The Reestablishment said their way was the only way to fix things, so they threw Juliette in a cell. Now so many people are dead that the survivors are whispering war – and The Reestablishment has changed its mind. Maybe Juliette is more than a tortured soul stuffed into a poisonous body. Maybe she’s exactly what they need right now.

Juliette has to make a choice: Be a weapon. Or be a warrior.

my thoughts

A Touch Of Death Power

I’ll admit that for the longest time I’ve felt a lingering partiality to books like this one. Last week I picked it up, and am genuinely tentative in terms of my sentiments. Shatter Me could easily have been one of the most love it-hate it types of novels, because Mafi’s style of prose was unwonted in that it could have been spectacular to some and ludicrous to others. Disconcertingly enough, I sat simultaneously on both ends of the spectrum. At first, I had a tough time adjusting to the fact that she used a ridiculous amount of strikethroughs, although she seemed to have toned down through the end. I was also a little agitated by the fact that she seemed to have a peculiar aversion to commas, and tended to repeat the same words thrice in succession. And yet, this wasn’t even what bothered me the most– I found it laborious and annoying to try and figure out which statements were metaphors, and which ones were the real deal. There were shitloads in the book, especially when it came to describing anything even remotely related to Adam, which was romantic one second and cheesy the next. Aside from the prose, however, the book was enjoyable, and I found myself increasingly attached to Juliette, exponentially attracted to the male leads. The plot itself was deep and meaningful, and I completely understood the way Juliette behaved, though I could never, for the life of me, have survived even a fraction of what she had to go through. In that way, its safe to say that the book was still worth the time. And for that I am with no doubt beholden.
Design A

Kindled With Fire

Juliette Ferrars was out of the ordinary inasmuch as the rest of us are human. If not for the way Mafi mapped out her thoughts, I would have considered her the purest and most sublime character, a heroine beyond compare. Her whole life, she had been kicked into the dust and abandoned, bullied and laughed at, mocked, threatened, and fed the lie that she was a monster. Yet, despite all of the drudgery and destitution, she remained compassionate and hopeful. She never fought back, knowing people would accept her less that way. On the flip side, Juliette was a biting and irascible person in the face of her foes, and I admired her her strength, her sheer force of will, and the way she handled Warner’s disillusioned antics. I did, however, come to wish that she keep her mouth shut at times, because her spunky attitude helped her none, and sometimes seemed less brave than stupid. But despite what seemed like martyrdom on her part, she still felt inner turmoil and struggled to identify with people she couldn’t even come in contact with, and in that way, she was made real and conceivable. Her chemistry with Adam wasn’t too bad either– despite the “sugar and honey” that exploded in her mouth whenever she kissed him, or the fact that she “melted into butter” in his presence or found her “jaw dropping to the floor” whenever she eyed him half naked, I still found myself enjoying some of the romantic scenes between them, and felt the need they had for each other. I just wished they would’ve minimized the number of times they made out (believe me, it could easily have consumed half the pages).

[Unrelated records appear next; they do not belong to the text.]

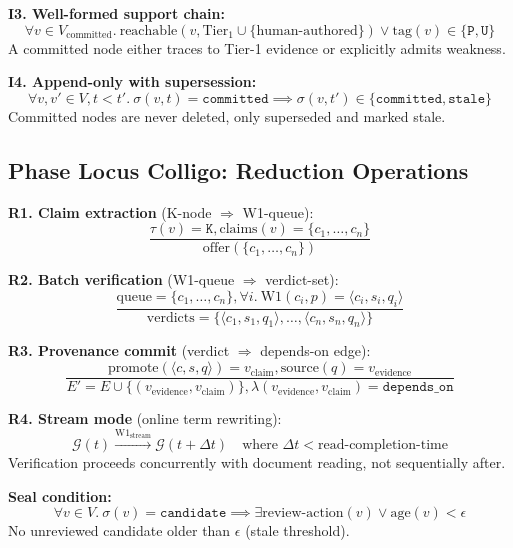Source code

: \textbf{I3. Well-formed support chain:}
\begin{equation}
\forall v \in V_{\text{committed}}.\
  \text{reachable}(v, \text{Tier}_1 \cup \{\text{human-authored}\}) \lor
  \text{tag}(v) \in \{\mathtt{P}, \mathtt{U}\}
\end{equation}
A committed node either traces to Tier-1 evidence or explicitly admits weakness.

\textbf{I4. Append-only with supersession:}
\begin{equation}
\forall v, v' \in V, t < t'.\ \sigma(v, t) = \mathtt{committed} \implies
  \sigma(v, t') \in \{\mathtt{committed}, \mathtt{stale}\}
\end{equation}
Committed nodes are never deleted, only superseded and marked stale.

\subsection{Phase Locus Colligo: Reduction Operations}

\textbf{R1. Claim extraction} (K-node $\Rightarrow$ W1-queue):
\begin{equation}
\frac{\tau(v) = \mathtt{K}, \text{claims}(v) = \{c_1, \ldots, c_n\}}
     {\text{offer}(\{c_1, \ldots, c_n\})}
\end{equation}

\textbf{R2. Batch verification} (W1-queue $\Rightarrow$ verdict-set):
\begin{equation}
\frac{\text{queue} = \{c_1, \ldots, c_n\},
      \forall i.\ \text{W1}(c_i, p) = \langle c_i, s_i, q_i \rangle}
     {\text{verdicts} = \{\langle c_1, s_1, q_1 \rangle, \ldots,
      \langle c_n, s_n, q_n \rangle\}}
\end{equation}

\textbf{R3. Provenance commit} (verdict $\Rightarrow$ depends-on edge):
\begin{equation}
\frac{\text{promote}(\langle c, s, q \rangle) = v_{\text{claim}},
      \text{source}(q) = v_{\text{evidence}}}
     {E' = E \cup \{(v_{\text{evidence}}, v_{\text{claim}})\},
      \lambda(v_{\text{evidence}}, v_{\text{claim}}) = \mathtt{depends\_on}}
\end{equation}

\textbf{R4. Stream mode} (online term rewriting):
\begin{equation}
\mathcal{G}(t) \xrightarrow{\text{W1}_{\text{stream}}} \mathcal{G}(t+\Delta t)
\quad \text{where } \Delta t < \text{read-completion-time}
\end{equation}
Verification proceeds concurrently with document reading, not sequentially after.

\textbf{Seal condition:}
\begin{equation}
\forall v \in V.\ \sigma(v) = \mathtt{candidate} \implies
  \exists \text{review-action}(v) \lor
  \text{age}(v) < \epsilon
\end{equation}
No unreviewed candidate older than $\epsilon$ (stale threshold).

 “All I ever wanted was to reach out and touch another human being not just with my hands but with my heart.”  

Design A

A Soldier And A King

Adam Kent was drop dead gorgeous to me. Though it seemed awfully convenient that every single person Juliette seemed to meet was uncannily good looking, and looked herself like some sort of goddess in everything she wore, I didn’t mind that Adam himself was foxy. As a matter of fact, none of that mattered so much as the way he treated Juliette and the other people dear to his heart. Adam was brave, not rash, gentle, not passive. Though he seemed faultless in ways unrealistic, I found it hard to begrudge him any of that. Warner, on the other hand, was a control freak who was given everything, except, it seemed, a sense of love. I don’t remember feeling particularly annoyed at him outside of his constant persistence to get Juliette to join him, though it was difficult to feel disgusted by his behavior, as opposed to sorry for what led to such miserable demeanor. It was to my biggest surprise however, to realize that Kenji was probably my favorite character in this book. Apart from being the only person with any sense of humor in the midst of troubled times, he was also a quick witted and savvy crackerjack who made me laugh when I felt like crying– I loved the way his character seemed to make me smile every time his mouth fell open. Despite lackluster world-building and grotesque speech, Mafi’s characters were undeniably incredible. 

Design A

Paramount Resistance

Though Shatter Me was a book that could easily have been disproportionately saccharine and over-sentimental, I thought that the book was quite the exhilarant and electrifying read otherwise. I found myself completely engrossed with the tale Mafi so craftily told, and was impressed with the way she molded her characters. Though it was reminiscent of The Selection in that the book was far more enjoyable than technically unsullied, lacking somewhat in action, I was smoothly able to move past that and appreciate many of the gripping scenes unfolding before me. Though I could definitely have done with a little less imagery and a little more explication, I believe that this book did enough justice to the dystopian genre (likely temporarily, since I wasn’t too enthusiastic), despite the fact that the world transitioned into chaos too abruptly.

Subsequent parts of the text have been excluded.